> _Data provided_:
####################
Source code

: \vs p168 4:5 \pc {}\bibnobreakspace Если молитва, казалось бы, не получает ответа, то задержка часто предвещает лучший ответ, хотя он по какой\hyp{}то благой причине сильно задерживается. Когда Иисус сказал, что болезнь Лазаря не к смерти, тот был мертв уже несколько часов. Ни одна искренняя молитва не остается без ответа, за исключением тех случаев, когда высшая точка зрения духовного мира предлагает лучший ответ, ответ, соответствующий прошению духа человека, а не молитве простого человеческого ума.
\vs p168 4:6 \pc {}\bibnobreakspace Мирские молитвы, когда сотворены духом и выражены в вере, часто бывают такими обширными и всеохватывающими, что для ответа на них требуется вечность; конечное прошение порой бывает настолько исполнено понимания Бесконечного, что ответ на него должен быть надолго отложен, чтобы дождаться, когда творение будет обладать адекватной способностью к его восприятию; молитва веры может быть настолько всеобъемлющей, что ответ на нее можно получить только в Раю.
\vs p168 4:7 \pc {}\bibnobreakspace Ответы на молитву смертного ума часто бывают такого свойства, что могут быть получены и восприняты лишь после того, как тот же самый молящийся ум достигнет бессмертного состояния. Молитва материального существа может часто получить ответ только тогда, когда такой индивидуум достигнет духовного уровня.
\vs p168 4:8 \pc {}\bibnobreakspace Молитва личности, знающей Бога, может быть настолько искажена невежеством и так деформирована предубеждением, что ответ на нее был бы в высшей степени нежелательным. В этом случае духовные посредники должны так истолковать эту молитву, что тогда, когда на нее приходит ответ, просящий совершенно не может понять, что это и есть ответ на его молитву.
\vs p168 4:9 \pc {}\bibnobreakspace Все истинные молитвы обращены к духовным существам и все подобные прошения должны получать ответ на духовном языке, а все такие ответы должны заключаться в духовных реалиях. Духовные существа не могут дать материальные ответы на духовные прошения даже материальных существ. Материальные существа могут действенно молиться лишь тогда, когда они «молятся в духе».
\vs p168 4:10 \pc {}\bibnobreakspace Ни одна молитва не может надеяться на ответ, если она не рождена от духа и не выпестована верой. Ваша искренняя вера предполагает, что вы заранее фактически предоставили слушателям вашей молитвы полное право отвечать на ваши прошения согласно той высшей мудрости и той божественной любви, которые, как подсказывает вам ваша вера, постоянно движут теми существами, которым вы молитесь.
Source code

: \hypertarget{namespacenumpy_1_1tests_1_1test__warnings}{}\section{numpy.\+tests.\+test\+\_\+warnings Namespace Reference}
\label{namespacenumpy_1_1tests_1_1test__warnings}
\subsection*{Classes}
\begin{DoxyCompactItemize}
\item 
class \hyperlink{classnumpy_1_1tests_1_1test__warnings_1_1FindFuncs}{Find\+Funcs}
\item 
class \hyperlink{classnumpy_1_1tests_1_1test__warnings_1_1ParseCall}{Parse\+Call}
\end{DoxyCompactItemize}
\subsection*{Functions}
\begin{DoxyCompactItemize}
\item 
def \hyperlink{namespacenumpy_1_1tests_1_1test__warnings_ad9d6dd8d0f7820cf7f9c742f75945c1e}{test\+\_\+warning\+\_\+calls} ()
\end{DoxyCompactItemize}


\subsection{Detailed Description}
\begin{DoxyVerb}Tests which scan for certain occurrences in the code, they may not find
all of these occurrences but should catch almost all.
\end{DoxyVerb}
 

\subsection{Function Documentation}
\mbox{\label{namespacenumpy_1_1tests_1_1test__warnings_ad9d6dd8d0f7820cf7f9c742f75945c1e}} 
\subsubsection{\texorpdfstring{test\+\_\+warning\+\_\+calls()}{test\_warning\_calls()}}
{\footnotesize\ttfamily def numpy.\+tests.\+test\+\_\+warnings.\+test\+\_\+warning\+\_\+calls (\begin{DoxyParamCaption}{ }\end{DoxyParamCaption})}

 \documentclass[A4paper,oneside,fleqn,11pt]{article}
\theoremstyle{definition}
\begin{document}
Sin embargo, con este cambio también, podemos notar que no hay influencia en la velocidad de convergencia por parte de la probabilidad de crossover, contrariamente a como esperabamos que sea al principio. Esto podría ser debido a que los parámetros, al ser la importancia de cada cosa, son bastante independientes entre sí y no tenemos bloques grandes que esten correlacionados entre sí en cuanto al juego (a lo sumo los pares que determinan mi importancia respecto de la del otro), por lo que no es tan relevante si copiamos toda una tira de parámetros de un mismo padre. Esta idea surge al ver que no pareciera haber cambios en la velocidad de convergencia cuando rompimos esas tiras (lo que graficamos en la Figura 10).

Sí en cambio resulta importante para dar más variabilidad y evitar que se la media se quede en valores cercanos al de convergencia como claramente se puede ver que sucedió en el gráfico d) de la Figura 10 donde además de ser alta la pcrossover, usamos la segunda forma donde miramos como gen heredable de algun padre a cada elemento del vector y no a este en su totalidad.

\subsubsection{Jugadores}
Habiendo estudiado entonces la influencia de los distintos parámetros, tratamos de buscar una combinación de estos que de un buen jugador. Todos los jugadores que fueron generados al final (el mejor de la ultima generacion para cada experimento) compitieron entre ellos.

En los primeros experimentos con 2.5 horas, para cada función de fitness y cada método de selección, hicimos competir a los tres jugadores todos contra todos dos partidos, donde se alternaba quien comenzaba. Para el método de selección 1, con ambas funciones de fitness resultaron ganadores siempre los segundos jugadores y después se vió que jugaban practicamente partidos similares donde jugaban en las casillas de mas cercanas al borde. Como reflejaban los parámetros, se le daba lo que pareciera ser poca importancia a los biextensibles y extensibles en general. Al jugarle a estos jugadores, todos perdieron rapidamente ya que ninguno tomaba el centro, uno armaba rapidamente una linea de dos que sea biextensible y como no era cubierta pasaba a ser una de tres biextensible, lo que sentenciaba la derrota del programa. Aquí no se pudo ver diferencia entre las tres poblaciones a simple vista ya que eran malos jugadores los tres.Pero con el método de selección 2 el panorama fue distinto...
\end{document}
####################
> _What is required_: In this exercise, reproduce each line above exactly.

> _Output_:
Source code

: \vs p168 4:5 \pc {}\bibnobreakspace Если молитва, казалось бы, не получает ответа, то задержка часто предвещает лучший ответ, хотя он по какой\hyp{}то благой причине сильно задерживается. Когда Иисус сказал, что болезнь Лазаря не к смерти, тот был мертв уже несколько часов. Ни одна искренняя молитва не остается без ответа, за исключением тех случаев, когда высшая точка зрения духовного мира предлагает лучший ответ, ответ, соответствующий прошению духа человека, а не молитве простого человеческого ума.
\vs p168 4:6 \pc {}\bibnobreakspace Мирские молитвы, когда сотворены духом и выражены в вере, часто бывают такими обширными и всеохватывающими, что для ответа на них требуется вечность; конечное прошение порой бывает настолько исполнено понимания Бесконечного, что ответ на него должен быть надолго отложен, чтобы дождаться, когда творение будет обладать адекватной способностью к его восприятию; молитва веры может быть настолько всеобъемлющей, что ответ на нее можно получить только в Раю.
\vs p168 4:7 \pc {}\bibnobreakspace Ответы на молитву смертного ума часто бывают такого свойства, что могут быть получены и восприняты лишь после того, как тот же самый молящийся ум достигнет бессмертного состояния. Молитва материального существа может часто получить ответ только тогда, когда такой индивидуум достигнет духовного уровня.
\vs p168 4:8 \pc {}\bibnobreakspace Молитва личности, знающей Бога, может быть настолько искажена невежеством и так деформирована предубеждением, что ответ на нее был бы в высшей степени нежелательным. В этом случае духовные посредники должны так истолковать эту молитву, что тогда, когда на нее приходит ответ, просящий совершенно не может понять, что это и есть ответ на его молитву.
\vs p168 4:9 \pc {}\bibnobreakspace Все истинные молитвы обращены к духовным существам и все подобные прошения должны получать ответ на духовном языке, а все такие ответы должны заключаться в духовных реалиях. Духовные существа не могут дать материальные ответы на духовные прошения даже материальных существ. Материальные существа могут действенно молиться лишь тогда, когда они «молятся в духе».
\vs p168 4:10 \pc {}\bibnobreakspace Ни одна молитва не может надеяться на ответ, если она не рождена от духа и не выпестована верой. Ваша искренняя вера предполагает, что вы заранее фактически предоставили слушателям вашей молитвы полное право отвечать на ваши прошения согласно той высшей мудрости и той божественной любви, которые, как подсказывает вам ваша вера, постоянно движут теми существами, которым вы молитесь.
Source code

: \hypertarget{namespacenumpy_1_1tests_1_1test__warnings}{}\section{numpy.\+tests.\+test\+\_\+warnings Namespace Reference}
\label{namespacenumpy_1_1tests_1_1test__warnings}
\subsection*{Classes}
\begin{DoxyCompactItemize}
\item 
class \hyperlink{classnumpy_1_1tests_1_1test__warnings_1_1FindFuncs}{Find\+Funcs}
\item 
class \hyperlink{classnumpy_1_1tests_1_1test__warnings_1_1ParseCall}{Parse\+Call}
\end{DoxyCompactItemize}
\subsection*{Functions}
\begin{DoxyCompactItemize}
\item 
def \hyperlink{namespacenumpy_1_1tests_1_1test__warnings_ad9d6dd8d0f7820cf7f9c742f75945c1e}{test\+\_\+warning\+\_\+calls} ()
\end{DoxyCompactItemize}


\subsection{Detailed Description}
\begin{DoxyVerb}Tests which scan for certain occurrences in the code, they may not find
all of these occurrences but should catch almost all.
\end{DoxyVerb}
 

\subsection{Function Documentation}
\mbox{\label{namespacenumpy_1_1tests_1_1test__warnings_ad9d6dd8d0f7820cf7f9c742f75945c1e}} 
\subsubsection{\texorpdfstring{test\+\_\+warning\+\_\+calls()}{test\_warning\_calls()}}
{\footnotesize\ttfamily def numpy.\+tests.\+test\+\_\+warnings.\+test\+\_\+warning\+\_\+calls (\begin{DoxyParamCaption}{ }\end{DoxyParamCaption})}

 \documentclass[A4paper,oneside,fleqn,11pt]{article}
\theoremstyle{definition}
\begin{document}
Sin embargo, con este cambio también, podemos notar que no hay influencia en la velocidad de convergencia por parte de la probabilidad de crossover, contrariamente a como esperabamos que sea al principio. Esto podría ser debido a que los parámetros, al ser la importancia de cada cosa, son bastante independientes entre sí y no tenemos bloques grandes que esten correlacionados entre sí en cuanto al juego (a lo sumo los pares que determinan mi importancia respecto de la del otro), por lo que no es tan relevante si copiamos toda una tira de parámetros de un mismo padre. Esta idea surge al ver que no pareciera haber cambios en la velocidad de convergencia cuando rompimos esas tiras (lo que graficamos en la Figura 10).

Sí en cambio resulta importante para dar más variabilidad y evitar que se la media se quede en valores cercanos al de convergencia como claramente se puede ver que sucedió en el gráfico d) de la Figura 10 donde además de ser alta la pcrossover, usamos la segunda forma donde miramos como gen heredable de algun padre a cada elemento del vector y no a este en su totalidad.

\subsubsection{Jugadores}
Habiendo estudiado entonces la influencia de los distintos parámetros, tratamos de buscar una combinación de estos que de un buen jugador. Todos los jugadores que fueron generados al final (el mejor de la ultima generacion para cada experimento) compitieron entre ellos.

En los primeros experimentos con 2.5 horas, para cada función de fitness y cada método de selección, hicimos competir a los tres jugadores todos contra todos dos partidos, donde se alternaba quien comenzaba. Para el método de selección 1, con ambas funciones de fitness resultaron ganadores siempre los segundos jugadores y después se vió que jugaban practicamente partidos similares donde jugaban en las casillas de mas cercanas al borde. Como reflejaban los parámetros, se le daba lo que pareciera ser poca importancia a los biextensibles y extensibles en general. Al jugarle a estos jugadores, todos perdieron rapidamente ya que ninguno tomaba el centro, uno armaba rapidamente una linea de dos que sea biextensible y como no era cubierta pasaba a ser una de tres biextensible, lo que sentenciaba la derrota del programa. Aquí no se pudo ver diferencia entre las tres poblaciones a simple vista ya que eran malos jugadores los tres.Pero con el método de selección 2 el panorama fue distinto...
\end{document}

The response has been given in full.